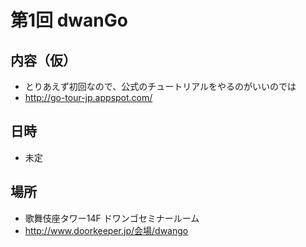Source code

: # 第1回 dwanGo

## 内容（仮）

-  とりあえず初回なので、公式のチュートリアルをやるのがいいのでは
  -  http://go-tour-jp.appspot.com/

## 日時

-  未定

## 場所

-  歌舞伎座タワー14F ドワンゴセミナールーム
  -  http://www.doorkeeper.jp/会場/dwango
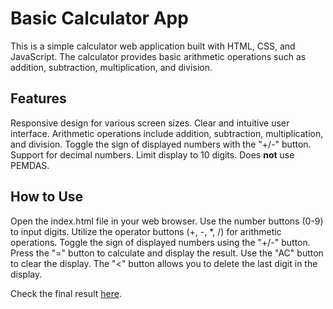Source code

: # Basic Calculator App

This is a simple calculator web application built with HTML, CSS, and JavaScript. The calculator provides basic arithmetic operations such as addition, subtraction, multiplication, and division.

## Features

Responsive design for various screen sizes.
Clear and intuitive user interface.
Arithmetic operations include addition, subtraction, multiplication, and division.
Toggle the sign of displayed numbers with the "+/-" button.
Support for decimal numbers.
Limit display to 10 digits.
Does **not** use PEMDAS.

## How to Use

Open the index.html file in your web browser.
Use the number buttons (0-9) to input digits.
Utilize the operator buttons (+, -, \*, /) for arithmetic operations.
Toggle the sign of displayed numbers using the "+/-" button.
Press the "=" button to calculate and display the result.
Use the "AC" button to clear the display.
The "<" button allows you to delete the last digit in the display.

Check the final result [here](https://endand.github.io/calculator/).
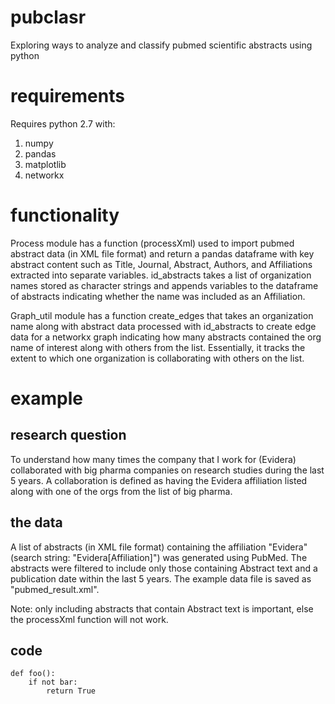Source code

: # pubclasr
Exploring ways to analyze and classify pubmed scientific abstracts using python
# requirements
Requires python 2.7 with:
1. numpy
2. pandas
3. matplotlib
4. networkx
# functionality
Process module has a function (processXml) used to import pubmed abstract data (in XML file format) and return a pandas dataframe with key abstract content such as Title, Journal, Abstract, Authors, and Affiliations extracted into separate variables. id_abstracts takes a list of organization names stored as character strings and appends variables to the dataframe of abstracts indicating whether the name was included as an Affiliation.

Graph_util module has a function create_edges that takes an organization name along with abstract data processed with id_abstracts to create edge data for a networkx graph indicating how many abstracts contained the org name of interest along with others from the list. Essentially, it tracks the extent to which one organization is collaborating with others on the list.
# example
## research question
To understand how many times the company that I work for (Evidera) collaborated with big pharma companies on research studies during the last 5 years. A collaboration is defined as having the Evidera affiliation listed along with one of the orgs from the list of big pharma. 
## the data
A list of abstracts (in XML file format) containing the affiliation "Evidera" (search string: "Evidera[Affiliation]") was generated using PubMed. The abstracts were filtered to include only those containing Abstract text and a publication date within the last 5 years. The example data file is saved as "pubmed_result.xml". 

Note: only including abstracts that contain Abstract text is important, else the processXml function will not work.
## code
    def foo():
        if not bar:
            return True

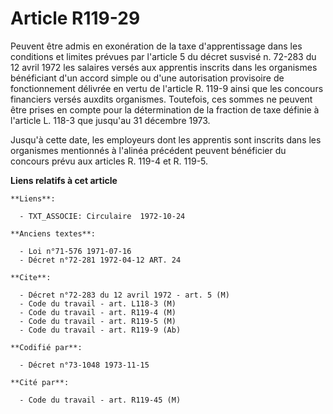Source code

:# Article R119-29

Peuvent être admis en exonération de la taxe d'apprentissage dans les conditions et limites prévues par l'article 5 du décret
susvisé n. 72-283 du 12 avril 1972 les salaires versés aux apprentis inscrits dans les organismes bénéficiant d'un accord
simple ou d'une autorisation provisoire de fonctionnement délivrée en vertu de l'article R. 119-9 ainsi que les concours
financiers versés auxdits organismes. Toutefois, ces sommes ne peuvent être prises en compte pour la détermination de la
fraction de taxe définie à l'article L. 118-3 que jusqu'au 31 décembre 1973.

Jusqu'à cette date, les employeurs dont les apprentis sont inscrits dans les organismes mentionnés à l'alinéa précédent
peuvent bénéficier du concours prévu aux articles R. 119-4 et R. 119-5.

**Liens relatifs à cet article**

	**Liens**:

	  - TXT_ASSOCIE: Circulaire  1972-10-24

	**Anciens textes**:

	  - Loi n°71-576 1971-07-16
	  - Décret n°72-281 1972-04-12 ART. 24

	**Cite**:

	  - Décret n°72-283 du 12 avril 1972 - art. 5 (M)
	  - Code du travail - art. L118-3 (M)
	  - Code du travail - art. R119-4 (M)
	  - Code du travail - art. R119-5 (M)
	  - Code du travail - art. R119-9 (Ab)

	**Codifié par**:

	  - Décret n°73-1048 1973-11-15

	**Cité par**:

	  - Code du travail - art. R119-45 (M)
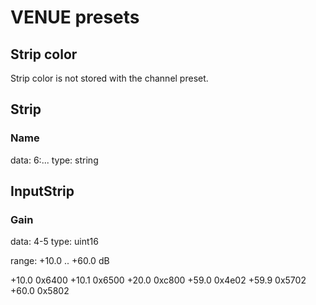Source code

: # VENUE presets

## Strip color

Strip color is not stored with the channel preset.

## Strip
### Name

data: 6:...
type: string

## InputStrip

### Gain

data: 4-5
type: uint16

range: +10.0 .. +60.0 dB

+10.0 0x6400
+10.1 0x6500
+20.0 0xc800
+59.0 0x4e02
+59.9 0x5702
+60.0 0x5802
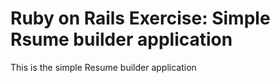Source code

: # Ruby on Rails Exercise: Simple Rsume builder application

This is the simple Resume builder application 
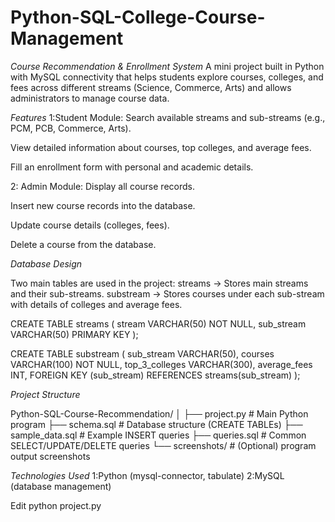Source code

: # Python-SQL-College-Course-Management

*Course Recommendation & Enrollment System*
A mini project built in Python with MySQL connectivity that helps students explore courses, colleges, and fees across different streams (Science, Commerce, Arts) and allows administrators to manage course data.

*Features*
1:Student Module:
  Search available streams and sub-streams (e.g., PCM, PCB, Commerce, Arts).

  View detailed information about courses, top colleges, and average fees.

  Fill an enrollment form with personal and academic details.

2: Admin Module:
  Display all course records.

  Insert new course records into the database.

  Update course details (colleges, fees).

  Delete a course from the database.

*Database Design*

Two main tables are used in the project:
  streams → Stores main streams and their sub-streams.
  substream → Stores courses under each sub-stream with details of colleges and average fees.

  CREATE TABLE streams (
      stream VARCHAR(50) NOT NULL,
      sub_stream VARCHAR(50) PRIMARY KEY
  );
  
  CREATE TABLE substream (
      sub_stream VARCHAR(50),
      courses VARCHAR(100) NOT NULL,
      top_3_colleges VARCHAR(300),
      average_fees INT,
      FOREIGN KEY (sub_stream) REFERENCES streams(sub_stream)
  );

*Project Structure*

Python-SQL-Course-Recommendation/
│
├── project.py         # Main Python program
├── schema.sql         # Database structure (CREATE TABLEs)
├── sample_data.sql    # Example INSERT queries
├── queries.sql        # Common SELECT/UPDATE/DELETE queries
└── screenshots/       # (Optional) program output screenshots

*Technologies Used*
  1:Python (mysql-connector, tabulate)
  2:MySQL (database management)

Edit
python project.py

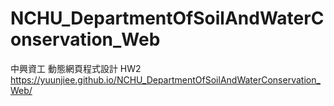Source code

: # NCHU_DepartmentOfSoilAndWaterConservation_Web
中興資工 動態網頁程式設計 HW2
https://yuunjiee.github.io/NCHU_DepartmentOfSoilAndWaterConservation_Web/
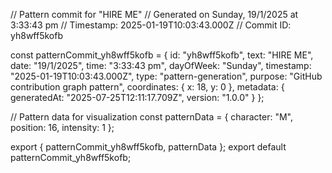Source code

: // Pattern commit for "HIRE ME"
// Generated on Sunday, 19/1/2025 at 3:33:43 pm
// Timestamp: 2025-01-19T10:03:43.000Z
// Commit ID: yh8wff5kofb

const patternCommit_yh8wff5kofb = {
  id: "yh8wff5kofb",
  text: "HIRE ME",
  date: "19/1/2025",
  time: "3:33:43 pm",
  dayOfWeek: "Sunday",
  timestamp: "2025-01-19T10:03:43.000Z",
  type: "pattern-generation",
  purpose: "GitHub contribution graph pattern",
  coordinates: {
    x: 18,
    y: 0
  },
  metadata: {
    generatedAt: "2025-07-25T12:11:17.709Z",
    version: "1.0.0"
  }
};

// Pattern data for visualization
const patternData = {
  character: "M",
  position: 16,
  intensity: 1
};

export { patternCommit_yh8wff5kofb, patternData };
export default patternCommit_yh8wff5kofb;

+ + + + + + +

From the records above, pull out every line containing the word "type".

## Final answer
type: string
type: uint16
  type: "pattern-generation",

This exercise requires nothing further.